O ponto mais crítico para a bancada da agropecuária na MP é a taxação de títulos do agronegócio, hoje isentos de tributação no rendimento de pessoas físicas. A MP prevê tributação de 5% sobre os rendimentos gerados a partir de Letras Hipotecárias, Letras de Crédito Imobiliário (LCIs), Certificados de Recebíveis Imobiliários (CRIs), Certificado de Depósito Agropecuário (CDA), Warrant Agropecuário, Certificado de Direitos Creditórios do Agronegócio (CDCA), Letra de Crédito do Agronegócio (LCA), Certificado de Recebíveis do Agronegócio (CRA) e Cédula de Produto Rural (CPR) a partir de 2026.
Para a FPA, a tributação de títulos agropecuários vai comprometer a previsibilidade e elevar o custo de captação de recursos no agronegócio.
Alternativas
Entre as alternativas negociadas pela FPA com Zarattini estão a isenção de tributação sobre CRAs e CRIs. “Estamos esperando as devolutivas do que poderemos chegar no momento da votação e entender quando ela será votada na Comissão para depois ir ao plenário”, afirmou Lupion.
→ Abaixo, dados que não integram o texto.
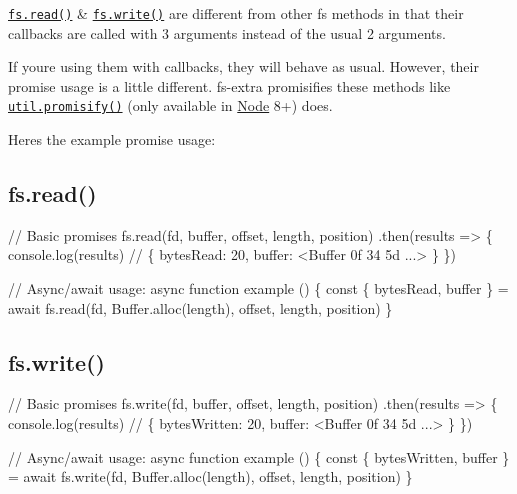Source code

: \href{https://nodejs.org/api/fs.html#fs_fs_read_fd_buffer_offset_length_position_callback}{\tt {\ttfamily fs.\+read()}} \& \href{https://nodejs.org/api/fs.html#fs_fs_write_fd_buffer_offset_length_position_callback}{\tt {\ttfamily fs.\+write()}} are different from other {\ttfamily fs} methods in that their callbacks are called with 3 arguments instead of the usual 2 arguments.

If you\textquotesingle{}re using them with callbacks, they will behave as usual. However, their promise usage is a little different. {\ttfamily fs-\/extra} promisifies these methods like \href{https://nodejs.org/api/util.html#util_util_promisify_original}{\tt {\ttfamily util.\+promisify()}} (only available in \mbox{\hyperlink{classNode}{Node}} 8+) does.

Here\textquotesingle{}s the example promise usage\+:

\subsection*{{\ttfamily fs.\+read()}}


\begin{DoxyCode}
// Basic promises
fs.read(fd, buffer, offset, length, position)
  .then(results => \{
    console.log(results)
    // \{ bytesRead: 20, buffer: <Buffer 0f 34 5d ...> \}
  \})

// Async/await usage:
async function example () \{
  const \{ bytesRead, buffer \} = await fs.read(fd, Buffer.alloc(length), offset, length, position)
\}
\end{DoxyCode}


\subsection*{{\ttfamily fs.\+write()}}


\begin{DoxyCode}
// Basic promises
fs.write(fd, buffer, offset, length, position)
  .then(results => \{
    console.log(results)
    // \{ bytesWritten: 20, buffer: <Buffer 0f 34 5d ...> \}
  \})

// Async/await usage:
async function example () \{
  const \{ bytesWritten, buffer \} = await fs.write(fd, Buffer.alloc(length), offset, length, position)
\}
\end{DoxyCode}
 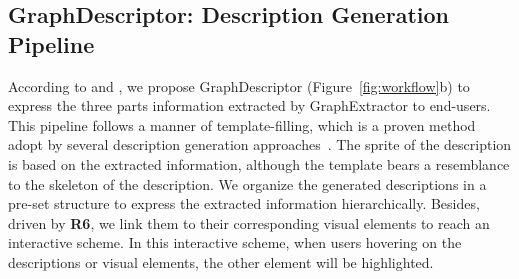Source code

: \subsection{GraphDescriptor: Description Generation Pipeline}
According to \textbf{} and \textbf{}, we propose GraphDescriptor (Figure~\ref{fig:workflow}b) to express the three parts information extracted by GraphExtractor to end-users. This pipeline follows a manner of template-filling, which is a proven method adopt by several description generation approaches~\cite{DBLP:conf/apvis/LiuXHWY20, DBLP:conf/chi/KimHA20}. The sprite of the description is based on the extracted information, although the template bears a resemblance to the skeleton of the description.
We organize the generated descriptions in a pre-set structure to express the extracted information hierarchically. Besides, driven by \textbf{R6}, we link them to their corresponding visual elements to reach an interactive scheme. In this interactive scheme, when users hovering on the descriptions or visual elements, the other element will be highlighted.

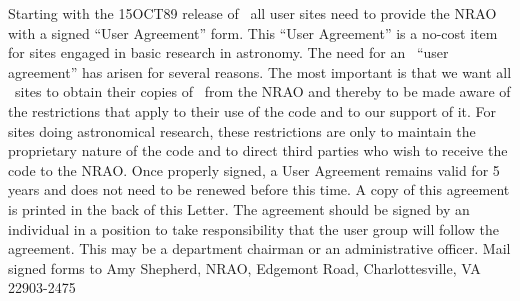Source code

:    Starting with the 15OCT89 release of \AIPS\ all user sites
need to provide the NRAO with a signed ``User Agreement'' form.  This
``User Agreement'' is a no-cost item for sites engaged in basic
research in astronomy.  The need for an \AIPS\ ``user agreement'' has
arisen for several reasons.  The most important is that we want all
\AIPS\ sites to obtain their copies of \AIPS\ from the NRAO and
thereby to be made aware of the restrictions that apply to their use
of the code and to our support of it.  For sites doing astronomical
research, these restrictions are only to maintain the proprietary
nature of the code and to direct third parties who wish to receive the
code to the \hbox{NRAO}.  Once properly signed, a User Agreement
remains valid for 5 years and does not need to be renewed before this
time.  A copy of this agreement is printed in the back of this
\AIPS Letter.  The agreement should be signed by an individual in a
position to take responsibility that the user group will follow the
agreement.  This may be a department chairman or an administrative
officer.  Mail signed forms to Amy Shepherd, NRAO, Edgemont Road,
Charlottesville, VA 22903-2475


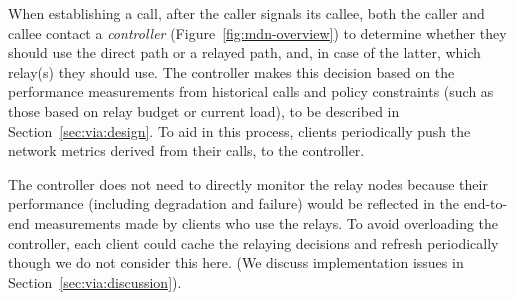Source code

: When establishing a call, after the caller signals its callee, both the caller and callee contact a {\em controller} (Figure~\ref{fig:mdn-overview}) to determine whether they should use the direct path or a relayed path, and, in case of the latter, which relay(s) they should use. The controller makes this decision based on the performance measurements from historical calls and policy constraints (such as those based on relay budget or current load), to be described in Section~\ref{sec:via:design}. To aid in this process, \skype clients periodically push the network metrics derived from their calls, to the controller. 

The controller does not need to directly monitor the relay nodes because their performance (including degradation and failure) would be reflected in the end-to-end measurements made by clients who use the relays. %
To avoid overloading the controller, each client could cache the relaying decisions and refresh periodically though we do not consider this here. (We 
 discuss implementation issues in Section~\ref{sec:via:discussion}). %
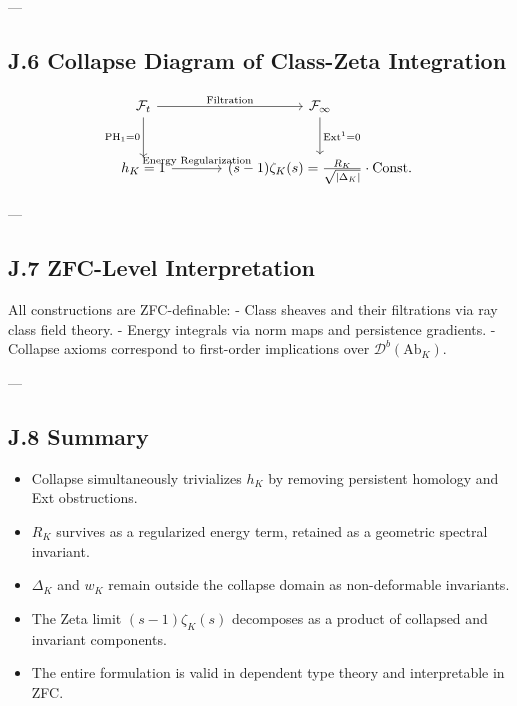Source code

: \documentclass[11pt]{article}
\begin{document}
---

\subsection*{J.6 Collapse Diagram of Class-Zeta Integration}

\[
\begin{tikzcd}[column sep=large, row sep=large]
\mathcal{F}_t \arrow[r, "\text{Filtration}"] \arrow[d, "\mathrm{PH}_1 = 0"'] 
& \mathcal{F}_\infty \arrow[d, "\mathrm{Ext}^1 = 0"] \\
h_K = 1 \arrow[r, "\text{Energy Regularization}"] 
& (s - 1)\zeta_K(s) = \frac{R_K}{\sqrt{|\Delta_K|}} \cdot \text{Const.}
\end{tikzcd}
\]

---

\subsection*{J.7 ZFC-Level Interpretation}

All constructions are ZFC-definable:
- Class sheaves and their filtrations via ray class field theory.
- Energy integrals via norm maps and persistence gradients.
- Collapse axioms correspond to first-order implications over $\mathcal{D}^b(\text{Ab}_K)$.

---

\subsection*{J.8 Summary}

\begin{itemize}
  \item Collapse simultaneously trivializes $h_K$ by removing persistent homology and Ext obstructions.
  \item $R_K$ survives as a regularized energy term, retained as a geometric spectral invariant.
  \item $\Delta_K$ and $w_K$ remain outside the collapse domain as non-deformable invariants.
  \item The Zeta limit $(s - 1)\zeta_K(s)$ decomposes as a product of collapsed and invariant components.
  \item The entire formulation is valid in dependent type theory and interpretable in ZFC.
\end{itemize}



\end{document}
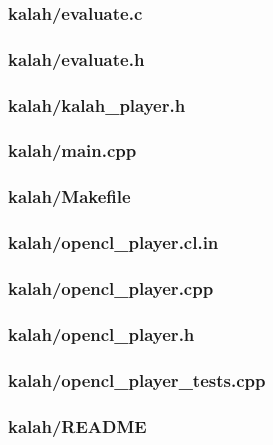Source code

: \documentclass{article}
\begin{document}
\subsubsection*{kalah/evaluate.c}


\subsubsection*{kalah/evaluate.h}


\subsubsection*{kalah/kalah\_player.h}


\subsubsection*{kalah/main.cpp}


\subsubsection*{kalah/Makefile}


\subsubsection*{kalah/opencl\_player.cl.in}


\subsubsection*{kalah/opencl\_player.cpp}


\subsubsection*{kalah/opencl\_player.h}


\subsubsection*{kalah/opencl\_player\_tests.cpp}


\subsubsection*{kalah/README}

\end{document}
O líder da bancada agropecuária evitou detalhar as demais alternativas em negociação com Zarattini.
“Apresentamos mais de dez pontos à Receita e ao Ministério da Fazenda que poderiam minimamente reduzir o impacto da diminuição da atratividade das LCAs e da aplicação das LCAs”, pontuou Lupion.
Outra possibilidade em discussão é o aumento do porcentual obrigatório de LCAs destinado ao crédito rural, a chamada exigibilidade, hoje de 60% para a safra 2025/26.
Como mostrou o revelou o Estadão, o governo propôs à bancada agropecuária elevar a exigibilidade como contrapartida à taxação das letras. “O governo tem sinalizado para o aumento de exigibilidade de 65% a 80%. Temos tratado sobre isso com cuidado para que as LCAs não percam a atratividade também como um título de investimento de pessoa física”, pontuou Lupion.
Essa previsão da exigibilidade constaria em lei, segundo ele. “Buscamos um entendimento para que as LCAs fiquem na sua maior parte efetivamente direcionadas para investimentos do agronegócio, mas não adianta colocar 100% no agro e tirar a atratividade do título para investidores”, observou Lupion.
Um dos pontos em negociação, segundo Lupion, seria evitar a taxação das LCAs para pessoas físicas e limitar para pessoas jurídicas.